EXERCISE GOAL
Make your reply a word-for-word repeat of the records.

DATA RECORDS
####################

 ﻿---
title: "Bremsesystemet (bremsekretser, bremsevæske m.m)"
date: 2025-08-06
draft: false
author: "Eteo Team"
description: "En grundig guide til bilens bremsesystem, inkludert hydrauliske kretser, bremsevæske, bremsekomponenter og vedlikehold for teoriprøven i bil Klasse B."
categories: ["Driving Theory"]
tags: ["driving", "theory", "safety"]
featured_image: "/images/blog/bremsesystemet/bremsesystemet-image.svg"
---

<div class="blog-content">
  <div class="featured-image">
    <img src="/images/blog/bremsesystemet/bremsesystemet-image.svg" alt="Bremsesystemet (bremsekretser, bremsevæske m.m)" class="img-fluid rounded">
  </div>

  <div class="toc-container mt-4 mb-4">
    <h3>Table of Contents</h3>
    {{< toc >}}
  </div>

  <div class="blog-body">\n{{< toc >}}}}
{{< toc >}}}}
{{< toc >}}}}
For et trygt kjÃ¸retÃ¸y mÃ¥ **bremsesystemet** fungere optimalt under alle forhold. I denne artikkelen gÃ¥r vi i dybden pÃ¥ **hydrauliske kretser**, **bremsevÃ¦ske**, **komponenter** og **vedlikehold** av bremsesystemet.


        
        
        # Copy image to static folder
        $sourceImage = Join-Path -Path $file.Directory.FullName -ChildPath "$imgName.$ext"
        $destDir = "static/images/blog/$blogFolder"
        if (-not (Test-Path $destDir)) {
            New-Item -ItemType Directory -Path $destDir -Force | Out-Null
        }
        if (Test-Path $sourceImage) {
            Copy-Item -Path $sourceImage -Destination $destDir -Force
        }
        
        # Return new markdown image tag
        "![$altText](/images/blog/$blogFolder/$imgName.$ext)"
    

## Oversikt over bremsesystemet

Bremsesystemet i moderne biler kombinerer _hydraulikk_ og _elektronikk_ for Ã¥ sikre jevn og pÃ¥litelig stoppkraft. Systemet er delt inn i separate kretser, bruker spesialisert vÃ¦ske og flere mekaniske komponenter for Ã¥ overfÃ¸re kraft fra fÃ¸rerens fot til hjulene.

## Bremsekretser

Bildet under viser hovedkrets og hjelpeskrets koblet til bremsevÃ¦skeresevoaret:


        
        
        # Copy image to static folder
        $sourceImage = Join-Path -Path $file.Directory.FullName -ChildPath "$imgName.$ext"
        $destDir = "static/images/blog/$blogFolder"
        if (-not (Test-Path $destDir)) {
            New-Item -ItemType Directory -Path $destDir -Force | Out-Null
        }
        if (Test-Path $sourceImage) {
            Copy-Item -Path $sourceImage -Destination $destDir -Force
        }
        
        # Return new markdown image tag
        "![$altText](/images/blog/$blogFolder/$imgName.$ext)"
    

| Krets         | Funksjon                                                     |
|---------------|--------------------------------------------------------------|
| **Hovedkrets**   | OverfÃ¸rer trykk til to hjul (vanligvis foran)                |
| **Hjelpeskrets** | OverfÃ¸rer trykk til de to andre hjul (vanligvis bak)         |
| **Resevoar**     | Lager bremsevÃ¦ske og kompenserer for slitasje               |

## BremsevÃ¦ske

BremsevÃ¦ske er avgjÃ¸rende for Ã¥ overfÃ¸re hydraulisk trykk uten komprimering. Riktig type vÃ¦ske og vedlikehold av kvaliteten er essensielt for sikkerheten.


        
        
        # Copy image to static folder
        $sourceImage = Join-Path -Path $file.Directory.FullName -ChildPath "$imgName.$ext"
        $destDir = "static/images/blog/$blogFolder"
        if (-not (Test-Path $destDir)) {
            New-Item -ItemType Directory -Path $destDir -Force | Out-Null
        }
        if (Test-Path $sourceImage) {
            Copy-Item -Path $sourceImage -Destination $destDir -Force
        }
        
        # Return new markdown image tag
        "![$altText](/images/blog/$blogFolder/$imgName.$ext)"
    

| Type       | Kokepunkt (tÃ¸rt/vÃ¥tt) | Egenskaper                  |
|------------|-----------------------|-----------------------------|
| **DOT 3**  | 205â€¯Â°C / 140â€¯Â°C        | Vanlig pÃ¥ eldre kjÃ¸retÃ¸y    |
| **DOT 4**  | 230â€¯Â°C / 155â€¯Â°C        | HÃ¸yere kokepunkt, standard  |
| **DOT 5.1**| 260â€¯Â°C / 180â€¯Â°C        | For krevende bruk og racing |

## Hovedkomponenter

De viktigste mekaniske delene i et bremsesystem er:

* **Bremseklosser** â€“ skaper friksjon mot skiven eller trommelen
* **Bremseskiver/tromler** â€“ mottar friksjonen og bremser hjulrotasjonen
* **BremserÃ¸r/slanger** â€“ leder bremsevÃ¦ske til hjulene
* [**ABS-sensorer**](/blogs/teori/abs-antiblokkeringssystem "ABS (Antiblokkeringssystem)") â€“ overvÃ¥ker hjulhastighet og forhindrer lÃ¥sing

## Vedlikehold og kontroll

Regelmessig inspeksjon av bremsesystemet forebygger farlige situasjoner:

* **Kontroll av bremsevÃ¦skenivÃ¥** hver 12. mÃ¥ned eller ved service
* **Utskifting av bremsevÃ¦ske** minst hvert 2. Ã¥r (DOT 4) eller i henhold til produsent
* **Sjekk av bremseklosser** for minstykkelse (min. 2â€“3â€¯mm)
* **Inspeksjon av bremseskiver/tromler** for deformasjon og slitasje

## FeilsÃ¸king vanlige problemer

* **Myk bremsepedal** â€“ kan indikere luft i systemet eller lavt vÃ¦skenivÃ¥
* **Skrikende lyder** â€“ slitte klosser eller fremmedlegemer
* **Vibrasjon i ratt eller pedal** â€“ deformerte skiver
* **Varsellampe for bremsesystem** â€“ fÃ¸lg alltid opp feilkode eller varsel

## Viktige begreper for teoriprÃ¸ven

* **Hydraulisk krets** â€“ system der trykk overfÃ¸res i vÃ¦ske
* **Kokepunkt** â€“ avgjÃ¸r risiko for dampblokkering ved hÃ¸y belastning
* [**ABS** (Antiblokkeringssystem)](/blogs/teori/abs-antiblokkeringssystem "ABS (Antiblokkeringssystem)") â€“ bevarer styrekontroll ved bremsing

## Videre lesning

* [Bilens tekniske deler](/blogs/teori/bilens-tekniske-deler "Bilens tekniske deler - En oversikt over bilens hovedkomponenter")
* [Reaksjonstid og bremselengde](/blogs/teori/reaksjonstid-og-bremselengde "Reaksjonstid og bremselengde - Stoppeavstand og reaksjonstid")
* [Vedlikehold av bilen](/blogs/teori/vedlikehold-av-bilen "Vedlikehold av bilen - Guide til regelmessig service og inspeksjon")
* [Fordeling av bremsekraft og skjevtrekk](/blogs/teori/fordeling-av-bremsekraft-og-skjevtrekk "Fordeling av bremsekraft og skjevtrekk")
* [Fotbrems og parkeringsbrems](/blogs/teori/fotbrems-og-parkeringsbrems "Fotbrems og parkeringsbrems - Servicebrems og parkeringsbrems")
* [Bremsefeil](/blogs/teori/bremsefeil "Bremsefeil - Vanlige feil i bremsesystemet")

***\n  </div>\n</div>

####################

ANSWER FOR THIS EXERCISE
 ﻿---
title: "Bremsesystemet (bremsekretser, bremsevæske m.m)"
date: 2025-08-06
draft: false
author: "Eteo Team"
description: "En grundig guide til bilens bremsesystem, inkludert hydrauliske kretser, bremsevæske, bremsekomponenter og vedlikehold for teoriprøven i bil Klasse B."
categories: ["Driving Theory"]
tags: ["driving", "theory", "safety"]
featured_image: "/images/blog/bremsesystemet/bremsesystemet-image.svg"
---

<div class="blog-content">
  <div class="featured-image">
    <img src="/images/blog/bremsesystemet/bremsesystemet-image.svg" alt="Bremsesystemet (bremsekretser, bremsevæske m.m)" class="img-fluid rounded">
  </div>

  <div class="toc-container mt-4 mb-4">
    <h3>Table of Contents</h3>
    {{< toc >}}
  </div>

  <div class="blog-body">\n{{< toc >}}}}
{{< toc >}}}}
{{< toc >}}}}
For et trygt kjÃ¸retÃ¸y mÃ¥ **bremsesystemet** fungere optimalt under alle forhold. I denne artikkelen gÃ¥r vi i dybden pÃ¥ **hydrauliske kretser**, **bremsevÃ¦ske**, **komponenter** og **vedlikehold** av bremsesystemet.


        
        
        # Copy image to static folder
        $sourceImage = Join-Path -Path $file.Directory.FullName -ChildPath "$imgName.$ext"
        $destDir = "static/images/blog/$blogFolder"
        if (-not (Test-Path $destDir)) {
            New-Item -ItemType Directory -Path $destDir -Force | Out-Null
        }
        if (Test-Path $sourceImage) {
            Copy-Item -Path $sourceImage -Destination $destDir -Force
        }
        
        # Return new markdown image tag
        "![$altText](/images/blog/$blogFolder/$imgName.$ext)"
    

## Oversikt over bremsesystemet

Bremsesystemet i moderne biler kombinerer _hydraulikk_ og _elektronikk_ for Ã¥ sikre jevn og pÃ¥litelig stoppkraft. Systemet er delt inn i separate kretser, bruker spesialisert vÃ¦ske og flere mekaniske komponenter for Ã¥ overfÃ¸re kraft fra fÃ¸rerens fot til hjulene.

## Bremsekretser

Bildet under viser hovedkrets og hjelpeskrets koblet til bremsevÃ¦skeresevoaret:


        
        
        # Copy image to static folder
        $sourceImage = Join-Path -Path $file.Directory.FullName -ChildPath "$imgName.$ext"
        $destDir = "static/images/blog/$blogFolder"
        if (-not (Test-Path $destDir)) {
            New-Item -ItemType Directory -Path $destDir -Force | Out-Null
        }
        if (Test-Path $sourceImage) {
            Copy-Item -Path $sourceImage -Destination $destDir -Force
        }
        
        # Return new markdown image tag
        "![$altText](/images/blog/$blogFolder/$imgName.$ext)"
    

| Krets         | Funksjon                                                     |
|---------------|--------------------------------------------------------------|
| **Hovedkrets**   | OverfÃ¸rer trykk til to hjul (vanligvis foran)                |
| **Hjelpeskrets** | OverfÃ¸rer trykk til de to andre hjul (vanligvis bak)         |
| **Resevoar**     | Lager bremsevÃ¦ske og kompenserer for slitasje               |

## BremsevÃ¦ske

BremsevÃ¦ske er avgjÃ¸rende for Ã¥ overfÃ¸re hydraulisk trykk uten komprimering. Riktig type vÃ¦ske og vedlikehold av kvaliteten er essensielt for sikkerheten.


        
        
        # Copy image to static folder
        $sourceImage = Join-Path -Path $file.Directory.FullName -ChildPath "$imgName.$ext"
        $destDir = "static/images/blog/$blogFolder"
        if (-not (Test-Path $destDir)) {
            New-Item -ItemType Directory -Path $destDir -Force | Out-Null
        }
        if (Test-Path $sourceImage) {
            Copy-Item -Path $sourceImage -Destination $destDir -Force
        }
        
        # Return new markdown image tag
        "![$altText](/images/blog/$blogFolder/$imgName.$ext)"
    

| Type       | Kokepunkt (tÃ¸rt/vÃ¥tt) | Egenskaper                  |
|------------|-----------------------|-----------------------------|
| **DOT 3**  | 205â€¯Â°C / 140â€¯Â°C        | Vanlig pÃ¥ eldre kjÃ¸retÃ¸y    |
| **DOT 4**  | 230â€¯Â°C / 155â€¯Â°C        | HÃ¸yere kokepunkt, standard  |
| **DOT 5.1**| 260â€¯Â°C / 180â€¯Â°C        | For krevende bruk og racing |

## Hovedkomponenter

De viktigste mekaniske delene i et bremsesystem er:

* **Bremseklosser** â€“ skaper friksjon mot skiven eller trommelen
* **Bremseskiver/tromler** â€“ mottar friksjonen og bremser hjulrotasjonen
* **BremserÃ¸r/slanger** â€“ leder bremsevÃ¦ske til hjulene
* [**ABS-sensorer**](/blogs/teori/abs-antiblokkeringssystem "ABS (Antiblokkeringssystem)") â€“ overvÃ¥ker hjulhastighet og forhindrer lÃ¥sing

## Vedlikehold og kontroll

Regelmessig inspeksjon av bremsesystemet forebygger farlige situasjoner:

* **Kontroll av bremsevÃ¦skenivÃ¥** hver 12. mÃ¥ned eller ved service
* **Utskifting av bremsevÃ¦ske** minst hvert 2. Ã¥r (DOT 4) eller i henhold til produsent
* **Sjekk av bremseklosser** for minstykkelse (min. 2â€“3â€¯mm)
* **Inspeksjon av bremseskiver/tromler** for deformasjon og slitasje

## FeilsÃ¸king vanlige problemer

* **Myk bremsepedal** â€“ kan indikere luft i systemet eller lavt vÃ¦skenivÃ¥
* **Skrikende lyder** â€“ slitte klosser eller fremmedlegemer
* **Vibrasjon i ratt eller pedal** â€“ deformerte skiver
* **Varsellampe for bremsesystem** â€“ fÃ¸lg alltid opp feilkode eller varsel

## Viktige begreper for teoriprÃ¸ven

* **Hydraulisk krets** â€“ system der trykk overfÃ¸res i vÃ¦ske
* **Kokepunkt** â€“ avgjÃ¸r risiko for dampblokkering ved hÃ¸y belastning
* [**ABS** (Antiblokkeringssystem)](/blogs/teori/abs-antiblokkeringssystem "ABS (Antiblokkeringssystem)") â€“ bevarer styrekontroll ved bremsing

## Videre lesning

* [Bilens tekniske deler](/blogs/teori/bilens-tekniske-deler "Bilens tekniske deler - En oversikt over bilens hovedkomponenter")
* [Reaksjonstid og bremselengde](/blogs/teori/reaksjonstid-og-bremselengde "Reaksjonstid og bremselengde - Stoppeavstand og reaksjonstid")
* [Vedlikehold av bilen](/blogs/teori/vedlikehold-av-bilen "Vedlikehold av bilen - Guide til regelmessig service og inspeksjon")
* [Fordeling av bremsekraft og skjevtrekk](/blogs/teori/fordeling-av-bremsekraft-og-skjevtrekk "Fordeling av bremsekraft og skjevtrekk")
* [Fotbrems og parkeringsbrems](/blogs/teori/fotbrems-og-parkeringsbrems "Fotbrems og parkeringsbrems - Servicebrems og parkeringsbrems")
* [Bremsefeil](/blogs/teori/bremsefeil "Bremsefeil - Vanlige feil i bremsesystemet")

***\n  </div>\n</div>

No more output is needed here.